Poison, Medicine, and Disease in Late Medieval and Early Modern Europe
Author | : Frederick W Gibbs |
Publisher | : Routledge |
Total Pages | : 349 |
Release | : 2018-07-20 |
ISBN-10 | : 9781317079323 |
ISBN-13 | : 1317079329 |
Rating | : 4/5 (329 Downloads) |
Download or read book Poison, Medicine, and Disease in Late Medieval and Early Modern Europe written by Frederick W Gibbs and published by Routledge. This book was released on 2018-07-20 with total page 349 pages. Available in PDF, EPUB and Kindle.

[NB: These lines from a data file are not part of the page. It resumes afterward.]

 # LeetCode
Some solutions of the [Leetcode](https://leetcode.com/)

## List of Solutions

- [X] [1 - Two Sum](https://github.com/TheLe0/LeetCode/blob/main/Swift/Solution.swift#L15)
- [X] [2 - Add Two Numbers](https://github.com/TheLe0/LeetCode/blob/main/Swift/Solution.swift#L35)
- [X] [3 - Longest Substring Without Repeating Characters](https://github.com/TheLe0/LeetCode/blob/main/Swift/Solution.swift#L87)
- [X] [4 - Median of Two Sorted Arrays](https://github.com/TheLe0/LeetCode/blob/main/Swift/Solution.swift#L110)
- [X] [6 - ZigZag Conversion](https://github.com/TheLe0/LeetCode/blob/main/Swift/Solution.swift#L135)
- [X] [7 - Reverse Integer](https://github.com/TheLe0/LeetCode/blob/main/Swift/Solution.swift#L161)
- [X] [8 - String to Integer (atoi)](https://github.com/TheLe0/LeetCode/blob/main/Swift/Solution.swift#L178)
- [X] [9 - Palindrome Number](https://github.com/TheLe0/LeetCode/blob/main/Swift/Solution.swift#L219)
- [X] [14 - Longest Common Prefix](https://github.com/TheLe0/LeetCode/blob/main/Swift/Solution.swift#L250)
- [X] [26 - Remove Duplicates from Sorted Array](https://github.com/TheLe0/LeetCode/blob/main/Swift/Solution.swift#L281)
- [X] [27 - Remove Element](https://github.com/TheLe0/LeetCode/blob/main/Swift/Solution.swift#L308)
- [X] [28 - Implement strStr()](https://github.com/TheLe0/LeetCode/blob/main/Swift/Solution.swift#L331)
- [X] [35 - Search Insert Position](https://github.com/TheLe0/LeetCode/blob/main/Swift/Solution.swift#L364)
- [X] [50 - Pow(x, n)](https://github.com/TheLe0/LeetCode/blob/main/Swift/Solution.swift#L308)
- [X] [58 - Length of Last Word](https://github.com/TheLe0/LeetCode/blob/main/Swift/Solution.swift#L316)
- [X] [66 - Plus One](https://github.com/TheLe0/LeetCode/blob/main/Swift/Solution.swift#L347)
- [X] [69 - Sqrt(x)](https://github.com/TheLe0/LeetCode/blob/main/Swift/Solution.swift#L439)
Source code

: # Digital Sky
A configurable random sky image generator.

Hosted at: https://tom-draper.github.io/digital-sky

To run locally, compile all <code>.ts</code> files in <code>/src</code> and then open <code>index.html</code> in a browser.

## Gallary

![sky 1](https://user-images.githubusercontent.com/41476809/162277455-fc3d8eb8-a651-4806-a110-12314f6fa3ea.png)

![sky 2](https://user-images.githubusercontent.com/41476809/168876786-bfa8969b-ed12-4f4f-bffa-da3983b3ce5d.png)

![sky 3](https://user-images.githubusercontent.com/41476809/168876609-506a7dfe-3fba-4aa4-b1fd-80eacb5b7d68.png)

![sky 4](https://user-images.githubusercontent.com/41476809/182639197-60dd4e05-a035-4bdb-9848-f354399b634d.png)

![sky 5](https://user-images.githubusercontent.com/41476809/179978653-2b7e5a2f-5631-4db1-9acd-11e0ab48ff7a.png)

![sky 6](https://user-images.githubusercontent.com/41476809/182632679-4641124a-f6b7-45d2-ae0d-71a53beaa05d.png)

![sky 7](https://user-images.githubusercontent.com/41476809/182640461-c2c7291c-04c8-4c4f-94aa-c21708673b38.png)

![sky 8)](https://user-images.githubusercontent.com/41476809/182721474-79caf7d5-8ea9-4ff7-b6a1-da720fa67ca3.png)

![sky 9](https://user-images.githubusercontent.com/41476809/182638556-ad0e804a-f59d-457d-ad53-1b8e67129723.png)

Book excerpt: This book presents a uniquely broad and pioneering history of premodern toxicology by exploring how late medieval and early modern (c. 1200–1600) physicians discussed the relationship between poison, medicine, and disease. Drawing from a wide range of medical and natural philosophical texts—with an emphasis on treatises that focused on poison, pharmacotherapeutics, plague, and the nature of disease—this study brings to light premodern physicians' debates about the potential existence, nature, and properties of a category of substance theoretically harmful to the human body in even the smallest amount. Focusing on the category of poison (venenum) rather than on specific drugs reframes and remixes the standard histories of toxicology, pharmacology, and etiology, as well as shows how these aspects of medicine (although not yet formalized as independent disciplines) interacted with and shaped one another. Physicians argued, for instance, about what properties might distinguish poison from other substances, how poison injured the human body, the nature of poisonous bodies, and the role of poison in spreading, and to some extent defining, disease. The way physicians debated these questions shows that poison was far from an obvious and uncontested category of substance, and their effort to understand it sheds new light on the relationship between natural philosophy and medicine in the late medieval and early modern periods.